Crash it would get up my nose too. However, I'm not so unrealistic as to imagine I'm never going to encounter a shrieky kid in a cafe! It is part and parcel of being out there among the general populace, and I accept it, even if I do not enjoy it.

It's not a back and white issue though. Some days I would barely notice the deranged shrieking of a 2 yr old, on another bleaker day it would needle me.

Even so though, I suppose I would still see it as my problem overall. I wouldn't think to complain. I never have anyway. I think it's very rare the occasion that it's so bad that you are driven to leave. I think other people's noisy kids are just one of those things you have to be zen about, and thinking about it, I have always felt that way, even as the most unmaternal person in the world, before I had kids myself.

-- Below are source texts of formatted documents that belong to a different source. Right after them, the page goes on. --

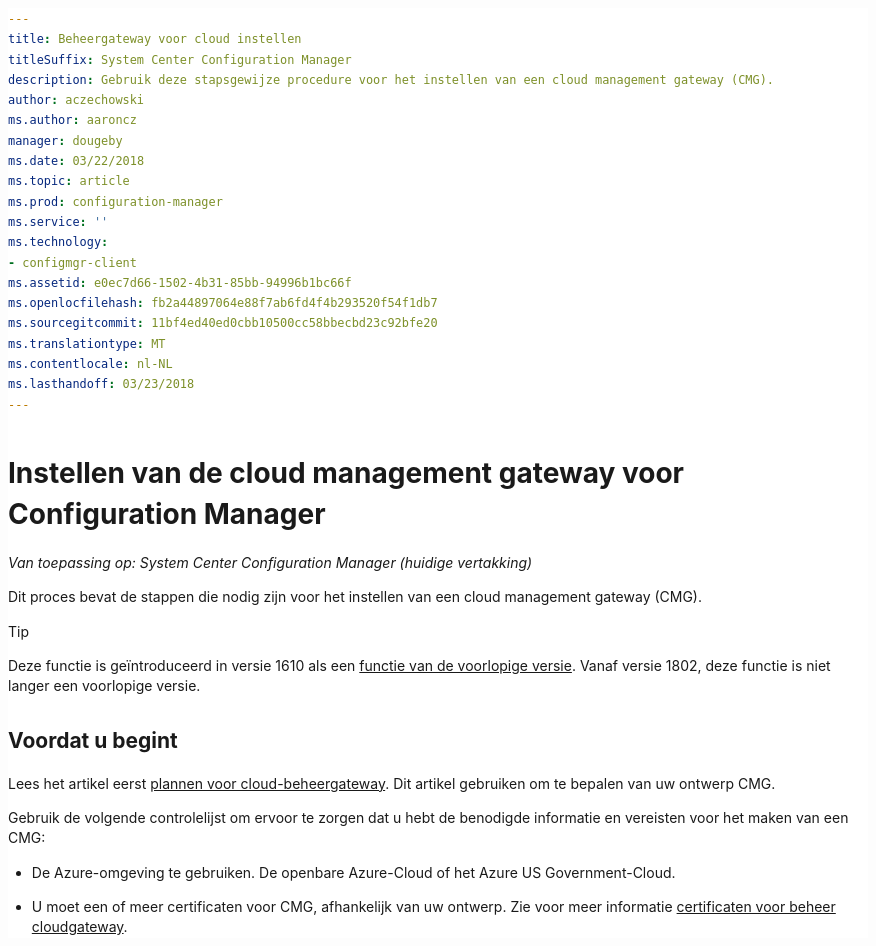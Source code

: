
 ```yaml
---
title: Beheergateway voor cloud instellen
titleSuffix: System Center Configuration Manager
description: Gebruik deze stapsgewijze procedure voor het instellen van een cloud management gateway (CMG).
author: aczechowski
ms.author: aaroncz
manager: dougeby
ms.date: 03/22/2018
ms.topic: article
ms.prod: configuration-manager
ms.service: ''
ms.technology:
- configmgr-client
ms.assetid: e0ec7d66-1502-4b31-85bb-94996b1bc66f
ms.openlocfilehash: fb2a44897064e88f7ab6fd4f4b293520f54f1db7
ms.sourcegitcommit: 11bf4ed40ed0cbb10500cc58bbecbd23c92bfe20
ms.translationtype: MT
ms.contentlocale: nl-NL
ms.lasthandoff: 03/23/2018
---
```

# <a name="set-up-cloud-management-gateway-for-configuration-manager"></a>Instellen van de cloud management gateway voor Configuration Manager

*Van toepassing op: System Center Configuration Manager (huidige vertakking)*  

Dit proces bevat de stappen die nodig zijn voor het instellen van een cloud management gateway (CMG). 

> [!Tip]
> Deze functie is geïntroduceerd in versie 1610 als een [functie van de voorlopige versie](/sccm/core/servers/manage/pre-release-features). Vanaf versie 1802, deze functie is niet langer een voorlopige versie.



## <a name="before-you-begin"></a>Voordat u begint

Lees het artikel eerst [plannen voor cloud-beheergateway](/sccm/core/clients/manage/cmg/plan-cloud-management-gateway). Dit artikel gebruiken om te bepalen van uw ontwerp CMG. 

Gebruik de volgende controlelijst om ervoor te zorgen dat u hebt de benodigde informatie en vereisten voor het maken van een CMG:  

- De Azure-omgeving te gebruiken. De openbare Azure-Cloud of het Azure US Government-Cloud.  

- U moet een of meer certificaten voor CMG, afhankelijk van uw ontwerp. Zie voor meer informatie [certificaten voor beheer cloudgateway](/sccm/core/clients/manage/cmg/certificates-for-cloud-management-gateway).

Maybe the noise this wee lassie was making was particularly bad. I can't imagine it myself. I can't imagine the noise of a 2 yr old playing ever being sufficient enough to make me want to complain. Not in a cafe.
I can see an ongoing tantrum making me get my coat...but even then I wouldn't dream of complaining about it - I'd just remove myself.

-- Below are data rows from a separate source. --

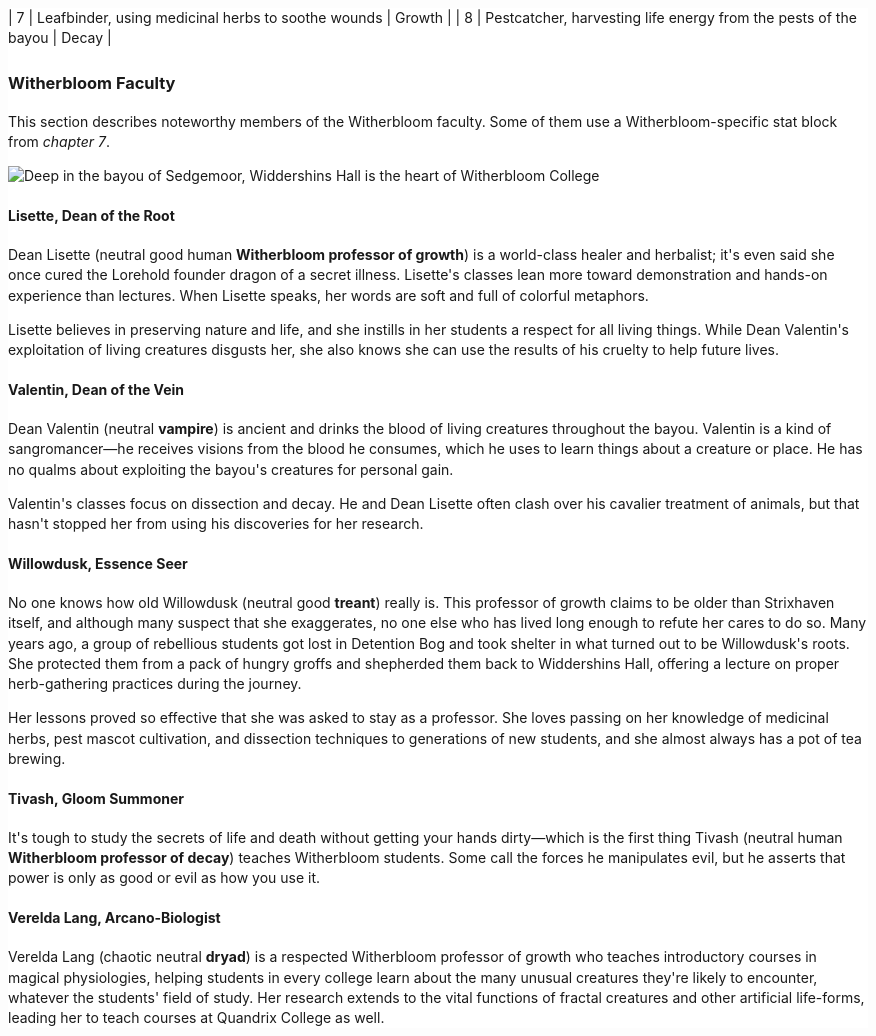 |  7  | Leafbinder, using medicinal herbs to soothe wounds                          |   Growth  |
|  8  | Pestcatcher, harvesting life energy from the pests of the bayou             |   Decay   |

### Witherbloom Faculty

This section describes noteworthy members of the Witherbloom faculty. Some of them use a Witherbloom-specific stat block from *chapter 7*.

![Deep in the bayou of Sedgemoor, Widdershins Hall is the heart of Witherbloom College](img/book/SCC/019-01-012.deep-in-the-bayou.webp)

#### Lisette, Dean of the Root

Dean Lisette (neutral good human **Witherbloom professor of growth**) is a world-class healer and herbalist; it's even said she once cured the Lorehold founder dragon of a secret illness. Lisette's classes lean more toward demonstration and hands-on experience than lectures. When Lisette speaks, her words are soft and full of colorful metaphors.

Lisette believes in preserving nature and life, and she instills in her students a respect for all living things. While Dean Valentin's exploitation of living creatures disgusts her, she also knows she can use the results of his cruelty to help future lives.

#### Valentin, Dean of the Vein

Dean Valentin (neutral **vampire**) is ancient and drinks the blood of living creatures throughout the bayou. Valentin is a kind of sangromancer—he receives visions from the blood he consumes, which he uses to learn things about a creature or place. He has no qualms about exploiting the bayou's creatures for personal gain.

Valentin's classes focus on dissection and decay. He and Dean Lisette often clash over his cavalier treatment of animals, but that hasn't stopped her from using his discoveries for her research.

#### Willowdusk, Essence Seer

No one knows how old Willowdusk (neutral good **treant**) really is. This professor of growth claims to be older than Strixhaven itself, and although many suspect that she exaggerates, no one else who has lived long enough to refute her cares to do so. Many years ago, a group of rebellious students got lost in Detention Bog and took shelter in what turned out to be Willowdusk's roots. She protected them from a pack of hungry groffs and shepherded them back to Widdershins Hall, offering a lecture on proper herb-gathering practices during the journey.

Her lessons proved so effective that she was asked to stay as a professor. She loves passing on her knowledge of medicinal herbs, pest mascot cultivation, and dissection techniques to generations of new students, and she almost always has a pot of tea brewing.

#### Tivash, Gloom Summoner

It's tough to study the secrets of life and death without getting your hands dirty—which is the first thing Tivash (neutral human **Witherbloom professor of decay**) teaches Witherbloom students. Some call the forces he manipulates evil, but he asserts that power is only as good or evil as how you use it.

#### Verelda Lang, Arcano-Biologist

Verelda Lang (chaotic neutral **dryad**) is a respected Witherbloom professor of growth who teaches introductory courses in magical physiologies, helping students in every college learn about the many unusual creatures they're likely to encounter, whatever the students' field of study. Her research extends to the vital functions of fractal creatures and other artificial life-forms, leading her to teach courses at Quandrix College as well.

It's a tricky one I think, but it is better to be kind than right, and I think this could've been settled without losing the mother's custom.

crashdoll · 15/06/2013 21:58

I have to say, having said that shrieks are off-putting, as a general rule, I find adults far more annoying that children. At least you can put loud children to them just being children whereas some adults are just arses. Wink

missmarplestmarymead · 16/06/2013 10:03

How bizarre to see that a Chinese whisper and wilful misinterpretation has deleted my reasonable post.

fanjo said her daugter was making a racket in a cafe and refused to be placated by books or toys. I asked her if she had an alternative to going into a cafe, why was it essential that she had to do so. I pointed out that if she was homeless and had no alternative then I could see why she would have no choice but to inflict the screams of her child upon others.

I then said that if she did have an alternative, she really shouldn't inflict the 'misfortune' of not being able to quieten her child on others.

I have had a screaming child and I didn;t do it, why should she? it is almost as if she is saying, 'I have to listen to it, so why shouldn't everyone else?'

At no point did I say, as been suggested in a hysterical way that Fanjo's actual child is a misfortune-would any mother say that? Nonsense.

fanjo. Your child has the right to be in a cafe but I wonder about you, if you think it is ok to disturb other people who may want a bit of peace and quiet.

Now, I hope that calms all those who are calling for my head, many of whom won't have seen the post and others who chose to give it their own slant.

In any event, I won't be replying to any more ott angst.

ta.

Oscalito · 16/06/2013 10:08

YANBU

I would have also asked her to move outside.

If my child is screaming/crying/making noise in a cafe the easiest and most considerate thing to do is take them for a walk until the food comes. Other people are paying to eat there and deserve peace.

fanjoforthemammaries7850 · 16/06/2013 10:13

If part of my DD's disability includes her making screaming noises..but she has a right to be in a cafe..how do you reconcile the two if you are saying she shouldn't be allowed in if she screams?